As it turns out, local election administrators need and welcome external innovation support. They have big ideas they would like to try, if the right platforms and supporting tools existed. They’ll accept new processes, so long as they’ve been rigorously tested and won’t disrupt Election Day. And so we combed through all the great ideas they offered us and then spent 2014 working with nine election offices to design and develop Ballot Scout, a simple system to add intelligent mail barcodes to absentee ballots and give each one a tracking dashboard that lets them keep tabs on every ballot.
Going forward, this dual track—using TurboVote to test new ideas and reach voters directly, and a network of local election offices to build sturdy infrastructure and deploy voter outreach tools after they’re well-tested and ready to scale—will make it possible to significantly improve voting.
What’s more, by building these tools as interconnected services rather than closed apps, we allow other civic hackers, legacy election systems vendors, and others to join the process. We’re not the only tech geeks learning to speak wonk: groups like the Sunlight Foundation and Code for America are working to build new tools for government transparency and service delivery, too. And the federal government’s own Presidential Innovation Fellows helps bring creative new thinking to problems from procurement and contracting to veterans’ benefits.
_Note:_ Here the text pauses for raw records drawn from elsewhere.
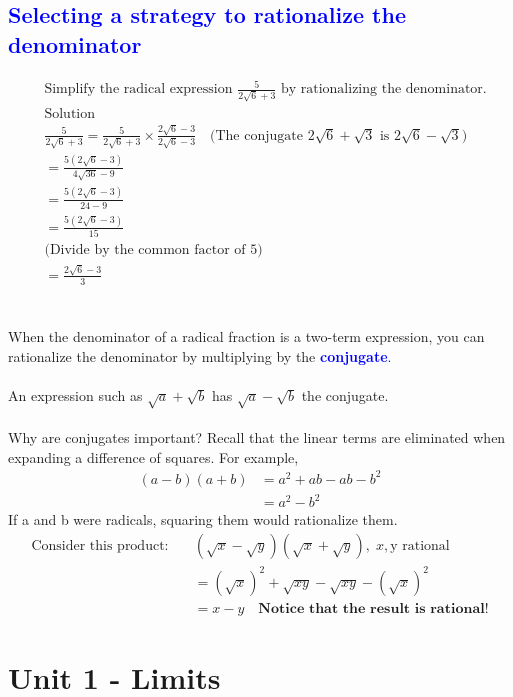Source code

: \documentclass{article}
\begin{document}
\subsection*{\textcolor{blue}{Selecting a strategy to rationalize the denominator}}
\begin{align*}
&\text{Simplify the radical expression } \frac{5}{2 \sqrt{6}+3} \text{ by rationalizing the denominator.} \\
&\text{Solution} \\
&\frac{5}{2 \sqrt{6}+3} = \frac{5}{2 \sqrt{6}+3} \times \frac{2 \sqrt{6}-3}{2 \sqrt{6}-3} \quad \text{(The conjugate $2 \sqrt{6}+\sqrt{3}$ is $2 \sqrt{6}-\sqrt{3}$)} \\
&= \frac{5(2 \sqrt{6}-3)}{4 \sqrt{36}-9} \\
&= \frac{5(2 \sqrt{6}-3)}{24-9} \\
&= \frac{5(2 \sqrt{6}-3)}{15} \\
&\text{(Divide by the common factor of 5)} \\
&= \frac{2 \sqrt{6}-3}{3}
\end{align*}
\\\\
When the denominator of a radical fraction is a two-term expression, you can rationalize the denominator by multiplying by the \textbf{\textcolor{blue}{conjugate}}. \\ \\
An expression such as $\sqrt{a}+\sqrt{b}$ has $\sqrt{a}-\sqrt{b}$ the conjugate.\\\\
Why are conjugates important? Recall that the linear terms are eliminated when
expanding a difference of squares. For example,
\begin{align*}
    (a-b)(a+b)&=a^2+ab-ab-b^2 \\
    &=a^2-b^2
\end{align*}
If a and b were radicals, squaring them would rationalize them.
\begin{align*}
\text{Consider this product:}\quad
    &(\sqrt{x}-\sqrt{y})(\sqrt{x}+\sqrt{y}), \; x, \text{y rational} \\ &=(\sqrt{x})^2+\sqrt{xy}-\sqrt{xy}-(\sqrt{x})^2 \\
    &=x-y \quad \textbf{Notice that the result is rational!}
\end{align*}

\newpage
\section{Unit 1 - Limits}
\end{document}
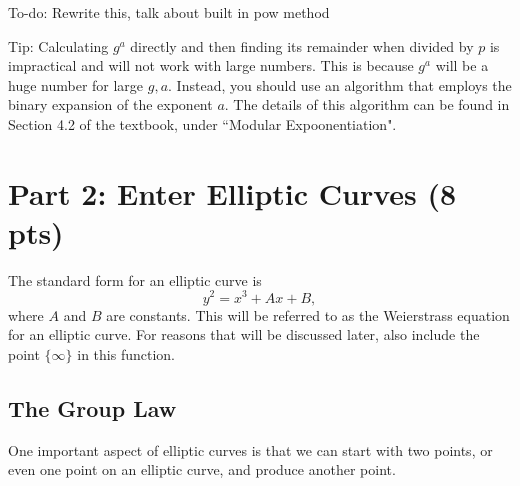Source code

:\documentclass{article}
\begin{document}
\begin{tcolorbox}[enhanced,interior style={top color=Plum!20,bottom color=Plum!30}]
        \vspace{2mm}

        To-do: Rewrite this, talk about built in pow method


        Tip: Calculating $g^{a}$ directly and then finding its remainder when divided by $p$ is impractical and will not work with large numbers. This is because $g^{a}$ will be a huge number for large $g, a$. Instead, you should use an algorithm that employs the binary expansion of the exponent $a$. The details of this algorithm can be found in Section 4.2 of the textbook, under ``Modular Expoonentiation".
    \end{tcolorbox}



\section*{Part 2: Enter Elliptic Curves (8 pts)}

The standard form for an elliptic curve is $$y^{2} = x^{3} + Ax + B,$$ where $A$ and $B$ are constants.  This will be referred to as the Weierstrass equation for an elliptic curve. For reasons that will be discussed later, also include the point $\{\infty\}$ in this function.

\subsection*{The Group Law}
    One important aspect of elliptic curves is that we can start with two points, or even one point on an elliptic curve, and produce another point.
\end{document}
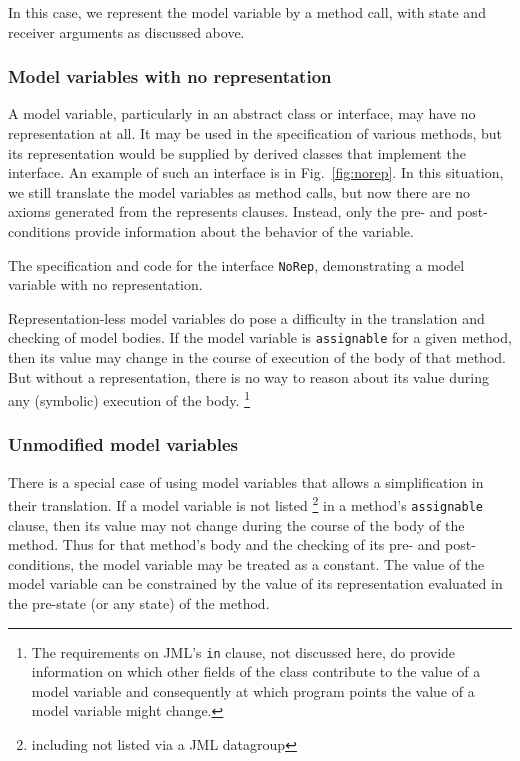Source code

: \documentclass{sig-alternate}
\begin{document}
In this case, we represent the model variable by a method call, with state and receiver arguments
as discussed above.

\subsubsection{Model variables with no representation}

A model variable, particularly in an abstract class or interface, may have no representation
at all.  It may be used in the specification of various methods, but its representation would be
supplied by derived classes that implement the interface.  An example of such an interface is
in Fig.~\ref{fig:norep}.  In this situation, we still translate the model variables as method calls,
but now there are no axioms generated from the represents clauses.  Instead, only the
pre- and post-conditions provide information about the behavior of the variable.

\begin{BFIGURE}

\caption{The specification and code for the interface \texttt{NoRep},
demonstrating a model variable with no representation.}
\label{fig:norep}
\end{BFIGURE}

Representation-less model variables do pose a difficulty in the translation and checking of model bodies.  If the model variable is \texttt{assignable} for a given method, then its value may 
change in the course of execution of the body of that method.  But without a representation,
there is no way to reason about its value during any (symbolic) execution of the body.
\footnote{The requirements on JML's  \texttt{in} clause, not discussed here, do provide information
on which other fields of the class contribute to the value of a model variable and consequently
at which program points the value of a model variable might change.}

\subsubsection{Unmodified model variables}

There is a special case of using model variables that allows a simplification in their translation.
If a model variable is not listed \footnote{including not listed via a JML datagroup} in a
method's \texttt{assignable} clause, then its value may not change during the course of the
body of the method.  Thus for that method's body and the checking of its pre- and
post-conditions, the model variable may be treated as a constant.  The value of the model 
variable can be constrained by the value of its representation evaluated in the pre-state
(or any state) of the method.
\end{document}

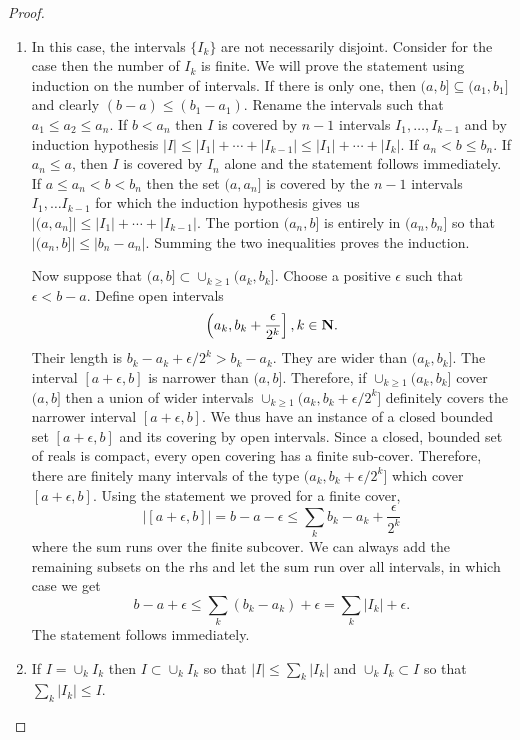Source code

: \begin{itemize}
\begin{proof}
\begin{enumerate}
\item In this case, the intervals $\{I_k\}$ are not necessarily disjoint. 
Consider for the case then the number of $I_k$ is finite. We will prove the 
statement using induction on the number of intervals. If there is only one,
then $(a, b] \subseteq (a_1, b_1]$ and clearly $(b - a) \le (b_1 - a_1)$. 
Rename the intervals such that $a_1 \le a_2 \le a_n$. If $b < a_n$ then $I$ is
covered by $n - 1$ intervals $I_1, \ldots, I_{k-1}$ and by induction hypothesis
$|I| \le |I_1| + \cdots + |I_{k-1}| \le |I_1| + \cdots + |I_k|$. If $a_n < b \le
b_n$. If $a_n \le a$, then $I$ is covered by $I_n$ alone and the statement
follows immediately. If $a \le a_n < b < b_n$ then the set $(a, a_n]$ is 
covered by the $n - 1$ intervals $I_1, \ldots I_{k-1}$ for which the induction
hypothesis gives us $|(a, a_n]| \le |I_1| + \cdots + |I_{k-1}|$. The portion
$(a_n, b]$ is entirely in $(a_n, b_n]$ so that $|(a_n, b]| \le |b_n - a_n|$.
Summing the two inequalities proves the induction.

Now suppose that $(a, b] \subset \cup_{k \ge 1}(a_k, b_k]$. Choose a positive
$\epsilon$ such that $\epsilon < b - a$. Define open intervals
\[
\left(a_k, b_k + \frac{\epsilon}{2^k}\right], k \in \mathbf{N}.
\]
Their length is $b_k - a_k + \epsilon/2^k > b_k - a_k$. They are wider than
$(a_k, b_k]$. The interval $[a + \epsilon, b]$ is narrower than $(a, b]$.
Therefore, if $\cup_{k \ge 1}(a_k, b_k]$ cover $(a, b]$ then a union of wider
intervals $\cup_{k \ge 1}(a_k, b_k + \epsilon/2^k]$ definitely covers the 
narrower interval $[a + \epsilon, b]$. We thus have an instance of a closed
bounded set $[a + \epsilon, b]$ and its covering by open intervals. Since a 
closed, bounded set of reals is compact, every open covering has a finite 
sub-cover. Therefore, there are finitely many intervals of the type $(a_k,
b_k + \epsilon/2^k]$ which cover $[a + \epsilon, b]$. Using the statement
we proved for a finite cover,
\[
|[a+\epsilon, b]| = b - a - \epsilon \le \sum_k b_k - a_k + \frac{\epsilon}{2^k}
\]
where the sum runs over the finite subcover. We can always add the remaining
subsets on the rhs and let the sum run over all intervals, in which case we
get
\[
b - a + \epsilon \le \sum_k(b_k - a_k) + \epsilon = \sum_k |I_k| + \epsilon.
\]
The statement follows immediately.

\item If $I = \cup_k I_k$ then $I \subset \cup_k I_k$ so that $|I| \le \sum_k
|I_k|$ and $\cup_k I_k \subset I$ so that $\sum_k |I_k| \le I$.
\end{enumerate}
\end{proof}



\end{itemize}
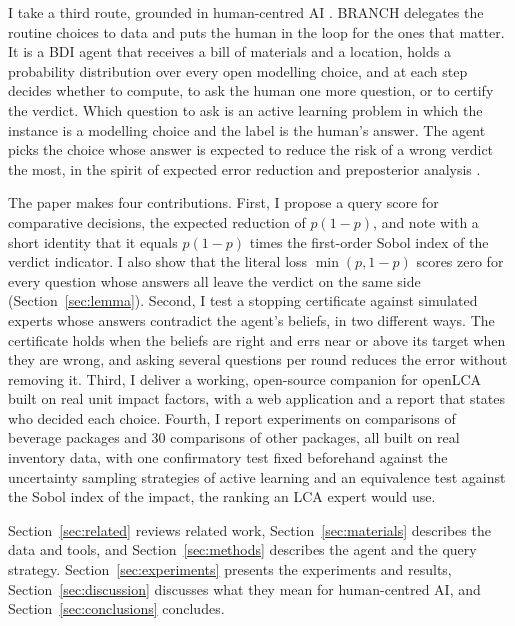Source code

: \documentclass{article}
\begin{document}
I take a third route, grounded in human-centred AI \citep{shneiderman2022}. BRANCH delegates the
routine choices to data and puts the human in the loop for the ones that matter. It is a BDI agent
\citep{rao1995,wooldridge2009} that receives a bill of materials and a location, holds a probability
distribution over every open modelling choice, and at each step decides whether to compute, to ask the
human one more question, or to certify the verdict. Which question to ask is an active learning problem
\citep{settles2009} in which the instance is a modelling choice and the label is the human's answer. The
agent picks the choice whose answer is expected to reduce the risk of a wrong verdict the most, in the
spirit of expected error reduction \citep{roy2001} and preposterior analysis \citep{howard1966,raiffa1961}.

The paper makes four contributions. First, I propose a query score for comparative decisions, the
expected reduction of $p(1-p)$, and note with a short identity that it equals $p(1-p)$ times the
first-order Sobol index of the verdict indicator. I also show that the literal loss $\min(p,1-p)$ scores
zero for every question whose answers all leave the verdict on the same side (Section~\ref{sec:lemma}).
Second, I test a stopping certificate against simulated experts whose answers contradict the agent's
beliefs, in two different ways. The certificate holds when the beliefs are right and errs near or above
its target when they are wrong, and asking several questions per round reduces the error without removing
it. Third, I deliver a working, open-source companion for openLCA built on real unit impact factors, with
a web application and a report that states who decided each choice. Fourth, I report experiments on
\nCases{} comparisons of beverage packages and 30 comparisons of other packages, all built on real
inventory data, with one confirmatory test fixed beforehand against the uncertainty sampling strategies of
active learning \citep{settles2009,faria2022} and an equivalence test against the Sobol index of the
impact, the ranking an LCA expert would use.

Section~\ref{sec:related} reviews related work,
Section~\ref{sec:materials} describes the data and tools, and Section~\ref{sec:methods} describes the
agent and the query strategy. Section~\ref{sec:experiments} presents the experiments and results,
Section~\ref{sec:discussion} discusses what they mean for human-centred AI, and
Section~\ref{sec:conclusions} concludes.

\end{document}
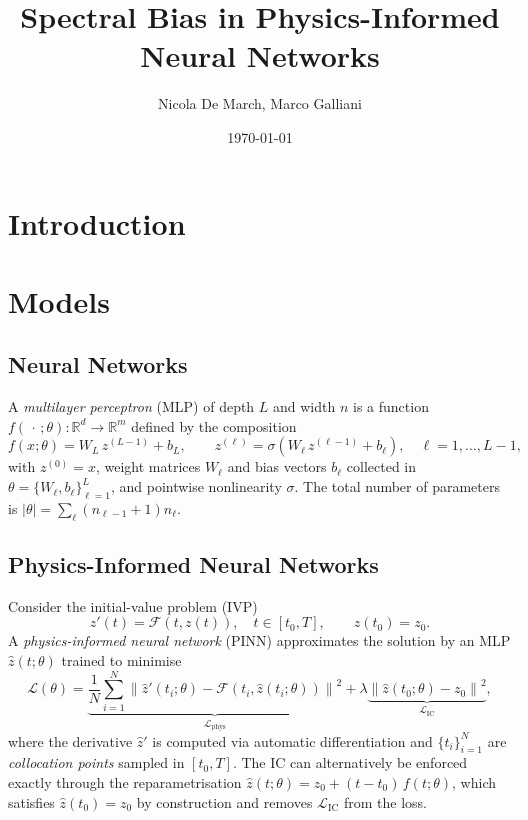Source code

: \documentclass{article}
\title{Spectral Bias in Physics-Informed Neural Networks}
\author{Nicola De March, Marco Galliani}
\date{\today}
\begin{document}
\maketitle

\begin{abstract}

\end{abstract}

\section{Introduction}


\section{Models}

\subsection{Neural Networks}

A \emph{multilayer perceptron} (MLP) of depth $L$ and width $n$ is a function
$f(\,\cdot\,;\theta):\mathbb{R}^{d}\to\mathbb{R}^{m}$ defined by the
composition
\begin{equation}
    f(x;\theta)
    = W_{L}\,z^{(L-1)}+b_{L},
    \qquad
    z^{(\ell)} = \sigma\!\left(W_{\ell}\,z^{(\ell-1)}+b_{\ell}\right),
    \quad \ell=1,\ldots,L-1,
\end{equation}
with $z^{(0)}=x$, weight matrices $W_{\ell}$ and bias vectors $b_{\ell}$
collected in $\theta=\{W_{\ell},b_{\ell}\}_{\ell=1}^{L}$, and pointwise
nonlinearity $\sigma$.  The total number of parameters is
$|\theta|=\sum_{\ell}(n_{\ell-1}+1)n_{\ell}$.

\subsection{Physics-Informed Neural Networks}

Consider the initial-value problem (IVP)
\begin{equation}
    z'(t)=\mathcal{F}(t,z(t)),\quad t\in[t_0,T],\qquad z(t_0)=z_0.
\end{equation}
A \emph{physics-informed neural network} (PINN) \cite{raissi2019} approximates
the solution by an MLP $\hat{z}(t;\theta)$ trained to minimise
\begin{equation}
    \mathcal{L}(\theta)
    = \underbrace{\frac{1}{N}\sum_{i=1}^{N}
        \left\|\hat{z}'(t_i;\theta)-\mathcal{F}(t_i,\hat{z}(t_i;\theta))\right\|^{2}}_{\mathcal{L}_{\mathrm{phys}}}
    + \lambda\underbrace{\left\|\hat{z}(t_0;\theta)-z_0\right\|^{2}}_{\mathcal{L}_{\mathrm{IC}}},
\end{equation}
where the derivative $\hat{z}'$ is computed via automatic differentiation and
$\{t_i\}_{i=1}^{N}$ are \emph{collocation points} sampled in $[t_0,T]$.
The IC can alternatively be enforced exactly through the reparametrisation
$\hat{z}(t;\theta) = z_0 + (t-t_0)\,f(t;\theta)$, which satisfies
$\hat{z}(t_0)=z_0$ by construction and removes $\mathcal{L}_{\mathrm{IC}}$
from the loss.
\end{document}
This kind of change simply won’t come from government alone. External, civically minded innovators are crucial to introducing new tools and methods, and to testing them in circumstances where failure can be an option. And while streamlining processes for, say, accessing veterans’ benefits or using food stamps are far more complex and less sexy than billion-dollar apps, they’re fascinating challenges that can unlock huge public value. The current state of local government technology is a disappointment, but also an opportunity.
And in the future, the infrastructure and ecosystem we’re building for elections means that voting really will fit the way we live. Instead of making voters come to government, election administrators will be able to meet voters wherever they are. They will be able to register a voter once, and provide him or her with timely information and reminders at their fingertips or via any medium they prefer. Because shouldn’t our involvement and influence in our civic lives be as rich and as personal as in our social and commercial ones?